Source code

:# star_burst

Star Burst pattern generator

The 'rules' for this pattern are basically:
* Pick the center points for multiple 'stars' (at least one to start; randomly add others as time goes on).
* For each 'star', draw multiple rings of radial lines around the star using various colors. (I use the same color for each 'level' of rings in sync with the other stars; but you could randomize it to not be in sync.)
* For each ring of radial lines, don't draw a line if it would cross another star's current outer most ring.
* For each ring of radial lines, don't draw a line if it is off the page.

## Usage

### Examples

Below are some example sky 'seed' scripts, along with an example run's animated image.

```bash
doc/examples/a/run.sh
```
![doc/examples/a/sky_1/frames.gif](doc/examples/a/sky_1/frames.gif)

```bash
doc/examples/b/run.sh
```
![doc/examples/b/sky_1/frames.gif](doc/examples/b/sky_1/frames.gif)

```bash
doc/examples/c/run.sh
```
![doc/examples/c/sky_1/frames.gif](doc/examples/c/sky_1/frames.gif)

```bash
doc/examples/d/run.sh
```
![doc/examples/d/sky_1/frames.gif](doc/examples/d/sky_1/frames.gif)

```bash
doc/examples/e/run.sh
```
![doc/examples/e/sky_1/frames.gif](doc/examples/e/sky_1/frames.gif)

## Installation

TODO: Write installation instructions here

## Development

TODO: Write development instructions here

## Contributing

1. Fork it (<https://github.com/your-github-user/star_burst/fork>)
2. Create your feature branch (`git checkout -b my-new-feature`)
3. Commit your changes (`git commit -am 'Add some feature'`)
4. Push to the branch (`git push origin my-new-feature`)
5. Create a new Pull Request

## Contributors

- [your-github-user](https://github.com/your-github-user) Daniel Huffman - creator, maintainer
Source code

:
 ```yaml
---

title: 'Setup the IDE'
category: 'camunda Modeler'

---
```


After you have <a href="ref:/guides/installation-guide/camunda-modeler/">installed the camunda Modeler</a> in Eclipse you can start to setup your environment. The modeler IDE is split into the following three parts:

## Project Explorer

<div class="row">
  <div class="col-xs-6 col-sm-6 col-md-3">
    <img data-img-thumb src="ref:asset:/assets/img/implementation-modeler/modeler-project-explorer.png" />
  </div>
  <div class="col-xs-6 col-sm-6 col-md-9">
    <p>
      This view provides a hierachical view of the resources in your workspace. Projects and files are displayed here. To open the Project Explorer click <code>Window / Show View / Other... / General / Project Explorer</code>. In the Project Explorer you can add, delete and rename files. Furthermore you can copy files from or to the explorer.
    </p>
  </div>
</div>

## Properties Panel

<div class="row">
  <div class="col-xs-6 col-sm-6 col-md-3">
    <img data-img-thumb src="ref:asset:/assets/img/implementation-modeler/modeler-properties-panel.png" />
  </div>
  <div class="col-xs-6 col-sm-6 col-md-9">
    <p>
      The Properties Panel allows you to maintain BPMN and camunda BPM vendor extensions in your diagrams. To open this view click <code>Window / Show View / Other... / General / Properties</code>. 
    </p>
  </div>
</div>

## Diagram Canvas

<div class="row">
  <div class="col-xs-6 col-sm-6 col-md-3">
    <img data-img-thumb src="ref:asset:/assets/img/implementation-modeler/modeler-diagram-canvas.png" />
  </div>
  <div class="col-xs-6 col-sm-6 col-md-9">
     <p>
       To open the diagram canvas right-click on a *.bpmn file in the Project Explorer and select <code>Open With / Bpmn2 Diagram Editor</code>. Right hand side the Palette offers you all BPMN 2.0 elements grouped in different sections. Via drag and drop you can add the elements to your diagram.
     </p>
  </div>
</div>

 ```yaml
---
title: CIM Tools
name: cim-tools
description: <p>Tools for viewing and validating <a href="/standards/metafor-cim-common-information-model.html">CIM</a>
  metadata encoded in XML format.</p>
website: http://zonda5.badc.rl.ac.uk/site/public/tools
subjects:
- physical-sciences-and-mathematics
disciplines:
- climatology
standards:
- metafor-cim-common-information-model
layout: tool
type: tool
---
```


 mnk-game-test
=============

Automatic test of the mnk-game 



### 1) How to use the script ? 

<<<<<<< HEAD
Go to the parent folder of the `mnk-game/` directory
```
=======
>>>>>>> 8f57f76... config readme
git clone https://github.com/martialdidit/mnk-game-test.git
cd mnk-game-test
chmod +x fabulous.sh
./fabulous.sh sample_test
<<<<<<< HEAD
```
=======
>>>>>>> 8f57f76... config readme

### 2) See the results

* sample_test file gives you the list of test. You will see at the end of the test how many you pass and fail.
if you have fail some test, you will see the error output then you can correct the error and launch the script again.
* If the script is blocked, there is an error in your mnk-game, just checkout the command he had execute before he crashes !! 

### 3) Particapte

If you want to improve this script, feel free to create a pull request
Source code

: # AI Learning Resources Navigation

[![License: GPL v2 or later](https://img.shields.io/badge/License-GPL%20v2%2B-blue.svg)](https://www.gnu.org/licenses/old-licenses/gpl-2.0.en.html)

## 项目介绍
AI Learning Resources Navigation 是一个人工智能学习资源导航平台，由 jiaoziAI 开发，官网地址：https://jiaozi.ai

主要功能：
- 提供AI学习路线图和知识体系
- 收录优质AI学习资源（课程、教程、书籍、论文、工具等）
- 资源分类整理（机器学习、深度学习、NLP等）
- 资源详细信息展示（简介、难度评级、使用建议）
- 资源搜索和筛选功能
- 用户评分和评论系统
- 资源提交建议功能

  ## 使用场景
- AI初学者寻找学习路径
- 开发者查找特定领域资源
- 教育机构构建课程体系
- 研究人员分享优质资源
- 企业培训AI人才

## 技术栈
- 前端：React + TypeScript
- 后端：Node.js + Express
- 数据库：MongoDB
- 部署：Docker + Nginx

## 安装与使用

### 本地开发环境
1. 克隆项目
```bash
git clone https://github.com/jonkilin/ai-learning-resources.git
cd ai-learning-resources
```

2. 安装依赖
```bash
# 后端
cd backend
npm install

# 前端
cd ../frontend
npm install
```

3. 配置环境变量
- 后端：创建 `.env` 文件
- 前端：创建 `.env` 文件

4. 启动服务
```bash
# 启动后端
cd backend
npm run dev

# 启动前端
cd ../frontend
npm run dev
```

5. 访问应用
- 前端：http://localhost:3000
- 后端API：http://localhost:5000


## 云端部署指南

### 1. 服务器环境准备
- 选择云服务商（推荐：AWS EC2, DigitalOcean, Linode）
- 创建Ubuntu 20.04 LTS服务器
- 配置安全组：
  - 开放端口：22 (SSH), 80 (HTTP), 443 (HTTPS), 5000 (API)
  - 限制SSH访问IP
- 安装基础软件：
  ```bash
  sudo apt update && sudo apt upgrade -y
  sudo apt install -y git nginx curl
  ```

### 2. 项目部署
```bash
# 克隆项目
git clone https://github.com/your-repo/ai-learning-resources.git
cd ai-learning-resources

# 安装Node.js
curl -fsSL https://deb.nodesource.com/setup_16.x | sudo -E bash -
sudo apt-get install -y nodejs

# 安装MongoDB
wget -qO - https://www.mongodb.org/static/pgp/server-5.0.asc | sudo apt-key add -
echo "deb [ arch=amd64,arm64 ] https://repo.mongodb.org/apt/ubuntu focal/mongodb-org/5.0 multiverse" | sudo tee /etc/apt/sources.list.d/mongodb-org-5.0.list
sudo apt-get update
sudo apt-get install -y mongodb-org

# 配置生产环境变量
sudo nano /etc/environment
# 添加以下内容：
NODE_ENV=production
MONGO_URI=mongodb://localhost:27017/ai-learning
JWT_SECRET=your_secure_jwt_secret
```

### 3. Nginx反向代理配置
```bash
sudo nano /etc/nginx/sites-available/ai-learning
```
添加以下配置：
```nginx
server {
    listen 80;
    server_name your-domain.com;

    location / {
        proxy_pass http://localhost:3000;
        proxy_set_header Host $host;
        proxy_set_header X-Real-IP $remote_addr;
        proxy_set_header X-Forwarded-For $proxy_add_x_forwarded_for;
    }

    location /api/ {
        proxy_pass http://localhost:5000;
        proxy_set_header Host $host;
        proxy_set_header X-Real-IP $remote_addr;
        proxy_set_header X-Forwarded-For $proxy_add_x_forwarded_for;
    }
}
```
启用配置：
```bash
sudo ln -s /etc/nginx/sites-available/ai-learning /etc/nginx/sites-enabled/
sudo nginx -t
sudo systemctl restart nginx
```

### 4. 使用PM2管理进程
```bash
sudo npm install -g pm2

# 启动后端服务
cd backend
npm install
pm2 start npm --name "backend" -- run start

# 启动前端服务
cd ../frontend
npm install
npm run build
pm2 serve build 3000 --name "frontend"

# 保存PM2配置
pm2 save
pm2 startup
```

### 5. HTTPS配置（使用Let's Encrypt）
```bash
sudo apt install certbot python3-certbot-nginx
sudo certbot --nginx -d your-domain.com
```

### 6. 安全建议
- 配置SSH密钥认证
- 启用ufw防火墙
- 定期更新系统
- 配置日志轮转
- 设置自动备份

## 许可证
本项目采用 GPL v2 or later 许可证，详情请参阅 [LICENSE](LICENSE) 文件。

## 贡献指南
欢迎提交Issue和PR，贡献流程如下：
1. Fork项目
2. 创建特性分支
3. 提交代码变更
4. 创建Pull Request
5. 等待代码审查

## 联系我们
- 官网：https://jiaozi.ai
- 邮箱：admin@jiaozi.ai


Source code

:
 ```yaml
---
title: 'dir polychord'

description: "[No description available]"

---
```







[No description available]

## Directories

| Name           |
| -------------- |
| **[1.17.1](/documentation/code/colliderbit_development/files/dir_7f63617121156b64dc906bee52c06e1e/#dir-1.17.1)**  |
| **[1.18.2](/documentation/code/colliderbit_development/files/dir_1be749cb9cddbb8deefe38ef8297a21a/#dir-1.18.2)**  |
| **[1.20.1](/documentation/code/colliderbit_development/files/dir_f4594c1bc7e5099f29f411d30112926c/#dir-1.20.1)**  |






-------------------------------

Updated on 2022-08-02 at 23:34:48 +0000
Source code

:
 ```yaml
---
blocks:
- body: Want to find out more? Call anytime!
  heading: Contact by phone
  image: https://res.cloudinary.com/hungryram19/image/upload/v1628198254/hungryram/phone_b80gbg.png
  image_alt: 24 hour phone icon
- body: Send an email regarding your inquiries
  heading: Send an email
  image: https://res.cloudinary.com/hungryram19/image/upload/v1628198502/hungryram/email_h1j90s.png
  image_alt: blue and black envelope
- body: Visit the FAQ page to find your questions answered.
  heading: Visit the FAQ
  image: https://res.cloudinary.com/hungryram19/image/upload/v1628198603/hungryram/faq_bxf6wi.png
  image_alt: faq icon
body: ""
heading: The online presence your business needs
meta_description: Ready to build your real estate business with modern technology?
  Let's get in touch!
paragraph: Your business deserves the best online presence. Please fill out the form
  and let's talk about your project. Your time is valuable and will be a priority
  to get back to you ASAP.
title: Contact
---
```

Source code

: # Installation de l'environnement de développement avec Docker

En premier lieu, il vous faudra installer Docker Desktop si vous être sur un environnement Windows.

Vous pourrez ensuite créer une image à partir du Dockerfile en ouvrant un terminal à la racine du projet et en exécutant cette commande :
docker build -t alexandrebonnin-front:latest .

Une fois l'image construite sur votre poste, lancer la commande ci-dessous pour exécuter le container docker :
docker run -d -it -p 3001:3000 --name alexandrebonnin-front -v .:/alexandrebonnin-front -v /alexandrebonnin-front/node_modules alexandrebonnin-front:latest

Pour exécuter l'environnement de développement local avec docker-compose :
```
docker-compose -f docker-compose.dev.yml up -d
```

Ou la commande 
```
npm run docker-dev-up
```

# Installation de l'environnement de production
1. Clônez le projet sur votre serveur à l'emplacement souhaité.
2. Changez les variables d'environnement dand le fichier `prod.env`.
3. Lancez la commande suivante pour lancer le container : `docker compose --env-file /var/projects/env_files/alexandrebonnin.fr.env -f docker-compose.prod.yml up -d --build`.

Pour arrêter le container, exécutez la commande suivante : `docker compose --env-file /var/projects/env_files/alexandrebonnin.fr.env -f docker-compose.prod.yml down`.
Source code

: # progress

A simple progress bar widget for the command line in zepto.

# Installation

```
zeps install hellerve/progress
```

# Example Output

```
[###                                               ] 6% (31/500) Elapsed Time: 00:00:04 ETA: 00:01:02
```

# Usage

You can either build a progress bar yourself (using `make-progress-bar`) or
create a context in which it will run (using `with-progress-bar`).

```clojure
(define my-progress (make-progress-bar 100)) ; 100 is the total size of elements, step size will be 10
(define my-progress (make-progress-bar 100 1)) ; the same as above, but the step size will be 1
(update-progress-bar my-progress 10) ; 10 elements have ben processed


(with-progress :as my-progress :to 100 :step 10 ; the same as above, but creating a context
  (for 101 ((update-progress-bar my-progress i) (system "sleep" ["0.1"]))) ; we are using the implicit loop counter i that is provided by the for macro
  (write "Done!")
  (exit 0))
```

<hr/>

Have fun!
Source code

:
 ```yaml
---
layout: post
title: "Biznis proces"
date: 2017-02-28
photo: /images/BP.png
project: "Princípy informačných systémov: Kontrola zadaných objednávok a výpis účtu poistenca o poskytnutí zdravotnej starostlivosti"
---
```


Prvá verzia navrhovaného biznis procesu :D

• • •

● ASSIGNMENT
From the records above, pull out each line that has "votre".

● FINISHED TASK
Une fois l'image construite sur votre poste, lancer la commande ci-dessous pour exécuter le container docker :
1. Clônez le projet sur votre serveur à l'emplacement souhaité.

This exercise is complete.